Siamo all'eugenetica: così il prof. Pessina sulle nuove linee guida per la Legge 40
In Italia si riaccende il dibattito sulla Legge 40 che regola la procreazione medicalmente
assistita. Ieri, con un provvedimento preso a pochi giorni dalla nomina del nuovo
governo, il ministro della Salute Livia Turco ha varato le nuove linee guida della
normativa, introducendo la diagnosi preimpianto con la possibilità di eliminare gli
embrioni malati. Numerose le proteste di quanti hanno parlato di selezione eugenetica
come il prof. Adriano Pessina, direttore del Centro di Bioetica presso l’Università
Cattolica di Milano. Massimiliano Menichetti lo ha intervistato:
R. –
Credo che queste nuove linee guida stravolgano lo spirito e la lettera della Legge
40, la quale in fondo è nata con l'intento di permettere la maternità e la paternità
a persone che non potevano avere figli. In realtà, con l’introduzione di queste linee
guida si introduce un’altra idea che fa da sfondo, cioè l’idea del diritto ad un figlio
sano che però mette in conto la possibilità di selezionare, quindi poi anche di distruggere,
tutti quegli embrioni – cioè figli allo stato embrionale – che risultano portatori
di malattie.

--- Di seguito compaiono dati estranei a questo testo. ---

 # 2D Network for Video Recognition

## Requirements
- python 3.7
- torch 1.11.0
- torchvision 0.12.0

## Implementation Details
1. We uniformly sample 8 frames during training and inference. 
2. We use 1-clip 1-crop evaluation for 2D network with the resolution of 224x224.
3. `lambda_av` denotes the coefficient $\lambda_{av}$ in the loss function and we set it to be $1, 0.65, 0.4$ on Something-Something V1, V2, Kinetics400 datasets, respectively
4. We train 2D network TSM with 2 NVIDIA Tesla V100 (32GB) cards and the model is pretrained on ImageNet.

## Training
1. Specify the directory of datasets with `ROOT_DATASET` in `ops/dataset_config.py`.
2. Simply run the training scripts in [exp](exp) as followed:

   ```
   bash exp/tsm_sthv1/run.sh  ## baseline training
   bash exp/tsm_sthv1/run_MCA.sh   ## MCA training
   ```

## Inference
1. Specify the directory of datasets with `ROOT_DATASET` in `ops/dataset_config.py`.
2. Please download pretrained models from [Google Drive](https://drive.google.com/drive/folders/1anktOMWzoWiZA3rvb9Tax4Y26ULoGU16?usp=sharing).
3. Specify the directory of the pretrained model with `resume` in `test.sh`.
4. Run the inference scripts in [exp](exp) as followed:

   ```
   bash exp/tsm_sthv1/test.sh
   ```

E, in qualche modo, va contro persino la Legge 194, quella sull’aborto,
perché in realtà, almeno in linea di principio, la legge sull’interruzione volontaria
di gravidanza stabilisce che si può accedere al cosiddetto “aborto terapeutico” non
perché il figlio è malato, down o con delle disabilità gravi, ma solo per salvaguardare
la salute fisica e psichica della donna. Ora si svela in qualche modo la logica comune
che sta forse alle spalle di queste due leggi, o al tentativo di stravolgere questa
legge, e cioè l’idea che in realtà si chiama “terapeutico” la soppressione di un essere
umano che è portatore di una malattia.
D. – Professore,
cosa dire dell’ideologia che ribadisce “un figlio ad ogni costo, un diritto ad avere
un figlio sano”?
R. – Credo che innanzitutto bisognerebbe
cominciare a parlare un altro linguaggio, che è il linguaggio del dovere, del dovere
dell’accoglienza, che è uno dei linguaggi fondamentali nell’ambito della generazione
umana. Generare, di fatto, in qualche modo, significa accogliere qualcuno che originariamente
è costitutivamente è diverso da te stesso. La capacità dell’accoglienza è anche, come
dire, il cemento della convivenza civile. Avere introdotto proprio nel luogo originario,
cioè nella maternità, l’idea attraverso la tecnologia di una possibile selezione,
di una possibile manipolazione della vita, credo che sia molto grave. Dobbiamo anche
renderci conto che il grande impegno culturale di molti non basta, se non si passa
attraverso le leggi, perché le leggi sono quelle che poi incidono sui costumi. Occorre
anche una rinascita di consapevolezza culturale e morale della stessa vita politica.
D.
– Che cosa rispondere a chi ribadisce: 'sì, ma le linee guida, la normativa non hanno
assolutamente un indirizzo eugenetico...'
R. – Credo
che ci sia dell’ipocrisia e anche della malafede nel dire che queste linee non portano
all’eugenetica. L’eugenetica è appunto questo: il fatto di poter chiamare alla vita
qualcuno con questa riserva: “ci riserveremo poi se farti continuare a vivere o no,
a seconda che tu appartenga o meno a degli standard di salute”.